Under the Ficus Trees


The visitor to Captiva can imagine the centuries of adventure here as you stand under the ancient ficus trees which are especially common in the Fort Myers, Coral Gables and Sanibel areas.  This one is growing in the entry parking lot near registration and part of what is called the Resort's 'Scout About' program, a wonderful little kid-friendly program that entices kids to explore some fifteen locations scattered about the grounds.  Each find is a wooden stand that describes something about the natural habitat and offers a color coded wristband.  Collect all 15 and turn them in for an explorers wristband gift and your name on the wall of the Scout About explorers shack.  The two explorers above, map in hand, ran around the island seeking clues, then took turns reading the location descriptions out loud.
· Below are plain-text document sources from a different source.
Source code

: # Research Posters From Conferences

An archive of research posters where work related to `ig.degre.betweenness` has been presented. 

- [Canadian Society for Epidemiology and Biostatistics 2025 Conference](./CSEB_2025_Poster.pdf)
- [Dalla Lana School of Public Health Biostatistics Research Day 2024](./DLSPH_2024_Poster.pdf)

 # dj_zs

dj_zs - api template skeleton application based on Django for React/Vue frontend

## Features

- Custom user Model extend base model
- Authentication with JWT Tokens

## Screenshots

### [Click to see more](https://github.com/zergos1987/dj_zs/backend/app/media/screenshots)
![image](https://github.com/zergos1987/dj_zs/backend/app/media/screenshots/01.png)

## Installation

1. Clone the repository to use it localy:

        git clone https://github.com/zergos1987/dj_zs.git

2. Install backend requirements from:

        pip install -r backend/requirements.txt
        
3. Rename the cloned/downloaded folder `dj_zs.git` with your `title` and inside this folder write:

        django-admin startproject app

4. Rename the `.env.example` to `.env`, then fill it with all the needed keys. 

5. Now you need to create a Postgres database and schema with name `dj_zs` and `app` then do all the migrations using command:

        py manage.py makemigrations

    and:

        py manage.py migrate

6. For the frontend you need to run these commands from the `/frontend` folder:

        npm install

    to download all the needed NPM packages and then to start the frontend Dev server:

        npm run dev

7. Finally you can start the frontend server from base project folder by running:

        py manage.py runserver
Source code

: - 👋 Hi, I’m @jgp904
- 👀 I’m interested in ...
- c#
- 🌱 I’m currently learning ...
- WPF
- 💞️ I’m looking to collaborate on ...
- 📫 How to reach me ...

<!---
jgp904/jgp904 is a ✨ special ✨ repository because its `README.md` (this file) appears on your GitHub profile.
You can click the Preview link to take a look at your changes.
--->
This Scout About was a fun one.  To get here, at night, we passed by a little walk-over holding pond that advertised a few signs warning not to feed the alligators please.  We never did see alligators at this particular spot, mostly just families and strollers, but we kept a small part out of the corner of our eyes especially reserved for the low-lying green shadows.  We walked to the backside of one of the resort complexes to the dunes overlooking the roaring of the ocean.  This area was not lit by




streetlamp and without the aid of the small light on the iPhone, completely dark in among the chest high dune brush.  The sun had set and the ocean, without eye-adjustment to the dark, looked literally like another planet.  Carly quickly read the description and we hustled off with our wristbands, living to see another day on the island.

Near Land's End, Captiva, the chairs set up for a wedding

Monday, March 2, 2015

"They picked up the gear from the boat. The old man carried the mast on his shoulder and the boy carried the wooden boat with the coiled, hard-braided brown lines, the gaff and the harpoon with its shaft. The box with the baits was under the stern of the skiff along with the club that was used to subdue the big fish when they were brought alongside."                                     –Old Man and the Sea
                                               




The time had come to tidy up the fire pit by piling sand over the small flames but making sure to recover the warm periwinkle shells.  The Grandfather had handed the granddaughter a mesh bag to bundle her



shells and she had ducked off upshore in search of "a pair of Angel Wings," or she hoped, the "Baby's Ear."  She had flung the bag over her shoulder and half of her body tipped as she ran as a shadow, the 

coarse clinking of shells following her.  The grandfather shook his head and muttered to himself, "so hard to get them here, so hard to leave."  He could envision faded images of his own children, as if in square photographs, little monographs written perhaps in the corner, of the same thing, the same story over and over.  'It will come to them soon enough.  Every day is the adventure, of course.  Every day.  Not then, not tomorrow, but here and now.' The day would come when the granddaughter herself, a grown woman, would break the monotony of a day at the beach in Captiva and suggest a solo passage across the bluestream strait and glide over dolphins.  He smiled and lifted the noses of the two kayaks that had laid dormant on the hot dunes for half a day now.  The Willets had long gone; the last fin had submerged a hundred yards off beach; a spinnaker still stood 



jagged silhouette like a toy in the distance.  He called her name several times, but not too loudly, the kayaks now bobbing as if they weighed nothing.  She arrived with the bag full and her other arm, cupped up against her sternum, glistening with dark shells.  "What about these?" she asked, "they don't fit in the bag, but I will never see these again.  What if there is another Junonia?" she asked, the innocent pout of the face saying everything. "Bring them if you can," he said, "I have an idea."  He lifted her from under her arms into the pit of her seat.  "You can tie your bag to the stern rope and drag it through the water, so you can paddle, how about that?"  The pout had turned to a smile. She carefully placed the other shells onto the floor of the kayak in a perfect order.  He pushed her off and the nose cut through the soft pastel



water toward the next landmass where palm trees, wide and black, stood immoveable against the coming night wind.